◆ WORK TO BE COMPLETED
Only the text of the records belongs in the answer, copied exactly, with every picture omitted.

◆ TASK MATERIAL

※

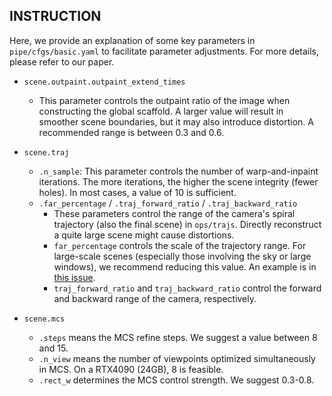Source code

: ## INSTRUCTION

Here, we provide an explanation of some key parameters in ```pipe/cfgs/basic.yaml``` to facilitate parameter adjustments. For more details, please refer to our paper.

- ```scene.outpaint.outpaint_extend_times``` 
  - This parameter controls the outpaint ratio of the image when constructing the global scaffold. A larger value will result in smoother scene boundaries, but it may also introduce distortion. A recommended range is between 0.3 and 0.6.
  
- ```scene.traj```
    - ```.n_sample```: This parameter controls the number of warp-and-inpaint iterations. The more iterations, the higher the scene integrity (fewer holes). In most cases, a value of 10 is sufficient.
    - ```.far_percentage``` / ```.traj_forward_ratio``` / ```.traj_backward_ratio``` 
      - These parameters control the range of the camera's spiral trajectory (also the final scene) in ```ops/trajs```. Directly reconstruct a quite large scene might cause distortions.
      - ```far_percentage``` controls the scale of the trajectory range. For large-scale scenes (especially those involving the sky or large windows), we recommend reducing this value. An example is in [this issue](https://github.com/WHU-USI3DV/VistaDream/issues/3).
      - ```traj_forward_ratio``` and ```traj_backward_ratio``` control the forward and backward range of the camera, respectively.

- ```scene.mcs```
  - ```.steps``` means the MCS refine steps. We suggest a value between 8 and 15.
  - ```.n_view``` means the number of viewpoints optimized simultaneously in MCS. On a RTX4090 (24GB), 8 is feasible.
  - ```.rect_w``` determines the MCS control strength. We suggest 0.3-0.8.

※

◆ RESPONSE TO THE TASK
Source code

: ## INSTRUCTION

Here, we provide an explanation of some key parameters in ```pipe/cfgs/basic.yaml``` to facilitate parameter adjustments. For more details, please refer to our paper.

- ```scene.outpaint.outpaint_extend_times``` 
  - This parameter controls the outpaint ratio of the image when constructing the global scaffold. A larger value will result in smoother scene boundaries, but it may also introduce distortion. A recommended range is between 0.3 and 0.6.
  
- ```scene.traj```
    - ```.n_sample```: This parameter controls the number of warp-and-inpaint iterations. The more iterations, the higher the scene integrity (fewer holes). In most cases, a value of 10 is sufficient.
    - ```.far_percentage``` / ```.traj_forward_ratio``` / ```.traj_backward_ratio``` 
      - These parameters control the range of the camera's spiral trajectory (also the final scene) in ```ops/trajs```. Directly reconstruct a quite large scene might cause distortions.
      - ```far_percentage``` controls the scale of the trajectory range. For large-scale scenes (especially those involving the sky or large windows), we recommend reducing this value. An example is in [this issue](https://github.com/WHU-USI3DV/VistaDream/issues/3).
      - ```traj_forward_ratio``` and ```traj_backward_ratio``` control the forward and backward range of the camera, respectively.

- ```scene.mcs```
  - ```.steps``` means the MCS refine steps. We suggest a value between 8 and 15.
  - ```.n_view``` means the number of viewpoints optimized simultaneously in MCS. On a RTX4090 (24GB), 8 is feasible.
  - ```.rect_w``` determines the MCS control strength. We suggest 0.3-0.8.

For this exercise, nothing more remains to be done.